By 1914, Ford already had revolutionized American culture both with his novel idea that automobiles should be affordable for the working class and not just toys for the rich, and through his perfection of the assembly line to mass produce his Model T allowing him to lower their price. The impact of Ford’s innovations rippled throughout society, leading to the rapid growth of a wide range of related industries, such as those necessary for constructing highways, vulcanizing rubber and refining gasoline.

The assembly line transformed the labor process, stripping away workers’ autonomy and skills, making the work itself repetitive and monotonous. Consequently, absenteeism and worker turnover rates soared. As Ford biographer Steve Watts says, “In short, the company’s labor problem stemmed from its inability to make human efficiency as great as technological and organizational efficiency in the production of the Model T.”

To address these problems, Ford decided in early 1914 to give workers a $2.60 daily bonus on top of their $2.40 salary. As Ford saw it, the raise not only would help solve his labor problems, but would benefit the entire country. With the wage hike, he would later say, “we increased the buying power of our own people, and they increased the buying power of other people, and so on and on. It is this thought of enlarging buying power by paying high wages and selling at low prices which is behind the prosperity of this country.”

In the words of historian Harold Livesay, “Auto workers’ wages, as Ford predicted, nourished service businesses and helped create a market for other mass-produced consumer goods—washing machines, refrigerators, electric irons, indoor plumbing, sewing machines.” In short, it helped establish the foundation of the economic success of twentieth-century America by vastly expanding the purchasing power of the middle and working classes.

Since the assembly line set the work pace, Ford could not tie his raise to workers’ productivity. And since Ford was not comfortable with many aspects of this emerging consumer culture, his goal was to use the bonus in an attempt to impose a traditional morality on his workers. Thus the Ford Company established its Sociology Department to determine who received a bonus by interviewing workers and inspecting their homes in an effort to encourage such values as family life, home-owning and responsible consumerism and dissuade workers from alcohol, sexual immorality and the hedonistic attractions of jazz-age culture.

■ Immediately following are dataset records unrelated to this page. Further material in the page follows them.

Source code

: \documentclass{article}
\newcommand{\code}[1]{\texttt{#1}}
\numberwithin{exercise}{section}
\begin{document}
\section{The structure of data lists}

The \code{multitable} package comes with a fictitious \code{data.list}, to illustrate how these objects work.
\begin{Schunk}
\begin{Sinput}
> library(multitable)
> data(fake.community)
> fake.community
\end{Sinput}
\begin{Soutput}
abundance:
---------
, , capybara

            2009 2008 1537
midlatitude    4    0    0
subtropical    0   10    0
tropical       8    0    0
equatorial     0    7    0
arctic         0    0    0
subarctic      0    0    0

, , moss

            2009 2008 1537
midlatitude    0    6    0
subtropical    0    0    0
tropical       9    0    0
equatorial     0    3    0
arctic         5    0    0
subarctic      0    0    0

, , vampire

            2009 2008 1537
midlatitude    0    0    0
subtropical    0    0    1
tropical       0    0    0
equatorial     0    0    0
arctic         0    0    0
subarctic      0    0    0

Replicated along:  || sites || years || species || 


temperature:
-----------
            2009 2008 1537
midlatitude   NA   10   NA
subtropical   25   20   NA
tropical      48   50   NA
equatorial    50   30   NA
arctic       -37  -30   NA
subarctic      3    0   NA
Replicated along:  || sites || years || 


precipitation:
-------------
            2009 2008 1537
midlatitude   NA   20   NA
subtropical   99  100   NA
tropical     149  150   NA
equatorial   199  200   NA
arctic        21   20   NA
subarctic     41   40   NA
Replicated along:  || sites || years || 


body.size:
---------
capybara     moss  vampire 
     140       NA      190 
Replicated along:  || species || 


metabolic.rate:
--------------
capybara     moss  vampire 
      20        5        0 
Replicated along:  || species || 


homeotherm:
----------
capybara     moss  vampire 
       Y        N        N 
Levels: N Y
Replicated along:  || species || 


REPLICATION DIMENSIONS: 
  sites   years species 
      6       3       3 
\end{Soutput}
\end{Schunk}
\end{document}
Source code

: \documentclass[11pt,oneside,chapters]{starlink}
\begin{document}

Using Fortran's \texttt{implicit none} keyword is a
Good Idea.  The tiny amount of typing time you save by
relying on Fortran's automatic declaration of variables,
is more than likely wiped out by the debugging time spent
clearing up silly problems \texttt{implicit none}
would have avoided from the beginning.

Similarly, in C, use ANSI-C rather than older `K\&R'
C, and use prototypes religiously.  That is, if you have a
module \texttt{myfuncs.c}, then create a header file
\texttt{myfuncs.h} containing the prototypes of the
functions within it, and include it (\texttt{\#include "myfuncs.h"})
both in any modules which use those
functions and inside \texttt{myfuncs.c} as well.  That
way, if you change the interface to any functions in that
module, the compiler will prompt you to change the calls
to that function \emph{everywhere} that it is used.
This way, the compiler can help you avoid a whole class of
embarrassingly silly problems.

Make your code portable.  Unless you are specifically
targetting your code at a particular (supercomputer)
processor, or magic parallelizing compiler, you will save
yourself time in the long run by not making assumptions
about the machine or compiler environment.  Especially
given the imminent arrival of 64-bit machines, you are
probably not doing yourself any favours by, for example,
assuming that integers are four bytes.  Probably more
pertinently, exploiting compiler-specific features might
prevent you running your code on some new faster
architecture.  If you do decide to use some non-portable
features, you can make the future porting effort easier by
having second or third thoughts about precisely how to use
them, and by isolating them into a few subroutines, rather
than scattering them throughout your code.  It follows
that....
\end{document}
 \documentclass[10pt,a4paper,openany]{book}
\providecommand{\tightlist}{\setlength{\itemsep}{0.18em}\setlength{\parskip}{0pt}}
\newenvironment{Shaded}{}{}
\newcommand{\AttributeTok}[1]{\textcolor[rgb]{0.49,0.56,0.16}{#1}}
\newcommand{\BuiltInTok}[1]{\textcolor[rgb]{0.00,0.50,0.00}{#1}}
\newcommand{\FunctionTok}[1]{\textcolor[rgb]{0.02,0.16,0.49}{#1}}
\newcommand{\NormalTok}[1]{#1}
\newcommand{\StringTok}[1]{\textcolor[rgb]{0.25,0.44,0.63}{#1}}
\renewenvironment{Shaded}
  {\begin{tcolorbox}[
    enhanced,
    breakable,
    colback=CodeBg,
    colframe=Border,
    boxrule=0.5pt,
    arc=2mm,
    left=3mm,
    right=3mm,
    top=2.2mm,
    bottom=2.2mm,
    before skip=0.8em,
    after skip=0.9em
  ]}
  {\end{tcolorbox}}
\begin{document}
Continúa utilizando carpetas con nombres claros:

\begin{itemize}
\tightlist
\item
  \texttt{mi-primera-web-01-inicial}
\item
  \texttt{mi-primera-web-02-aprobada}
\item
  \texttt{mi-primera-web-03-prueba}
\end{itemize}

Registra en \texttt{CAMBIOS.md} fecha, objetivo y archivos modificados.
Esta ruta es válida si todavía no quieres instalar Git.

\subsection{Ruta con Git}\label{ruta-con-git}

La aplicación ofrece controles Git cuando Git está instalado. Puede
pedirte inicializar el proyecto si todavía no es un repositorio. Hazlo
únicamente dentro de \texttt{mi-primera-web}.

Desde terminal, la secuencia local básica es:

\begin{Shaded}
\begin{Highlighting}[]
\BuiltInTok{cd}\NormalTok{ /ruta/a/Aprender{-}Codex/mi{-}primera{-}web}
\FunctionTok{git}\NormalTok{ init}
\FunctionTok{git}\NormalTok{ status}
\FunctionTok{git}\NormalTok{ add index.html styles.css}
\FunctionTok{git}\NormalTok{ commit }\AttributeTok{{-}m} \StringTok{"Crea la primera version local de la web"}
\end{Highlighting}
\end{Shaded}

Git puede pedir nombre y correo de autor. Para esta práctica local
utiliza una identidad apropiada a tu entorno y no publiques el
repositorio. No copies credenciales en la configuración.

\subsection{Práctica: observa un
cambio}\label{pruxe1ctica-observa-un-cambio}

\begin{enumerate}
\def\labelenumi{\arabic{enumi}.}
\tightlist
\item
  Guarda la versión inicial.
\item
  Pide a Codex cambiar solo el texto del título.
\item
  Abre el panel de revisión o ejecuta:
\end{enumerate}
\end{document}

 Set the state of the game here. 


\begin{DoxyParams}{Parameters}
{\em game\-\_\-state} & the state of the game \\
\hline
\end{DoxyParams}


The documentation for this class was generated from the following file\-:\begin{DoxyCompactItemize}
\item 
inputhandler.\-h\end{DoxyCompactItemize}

As Watts comments, “This prescription for creating new people to inhabit a new world by dint of an old-fashioned Victorian creed was replete with tension.” In his factories, Ford imposed a regimented work discipline that deprived labor of creativity and joy. In doing so, he reinforced the idea that one works only for the wages and that getting to spend those wages on consumer goods is the reward for working a boring job.

In a consumer culture though, people need to be encouraged to spend as a means of self-fulfillment. And yet Ford desperately wanted to control how his workers sought to fulfill themselves. He wanted to preserve what he saw as traditional American values. But as journalist Upton Sinclair wrote, “Henry Ford was doing more than any man now alive to root out and destroy this old America; but he hadn’t meant to do it, he had thought that men could have the machinery and comforts of a new world, while keeping the ideas of the old.”

If Ford found himself trapped in the cultural contradictions of consumer capitalism, at least his generous wages allowed his workers full participation in that culture. But it appears the Ford model is going the way of the Model T. Stubbornly high unemployment rates and business resistance to raising the minimum wage indicate, as Reuters journalist Chrystia Freeland says, “the creative destruction of twenty-first-century capitalism seems to be requiring U.S. companies to learn to prosper with fewer U.S. workers and with fewer U.S. middle-class consumers.”

Ford would view this economic transformation as not just a blunder, but an economic crime, for, as he commented in justifying his five dollar a day wage, “No one made himself wholly what he is: in a sense all humanity cooperated in the success that some men think they alone won.”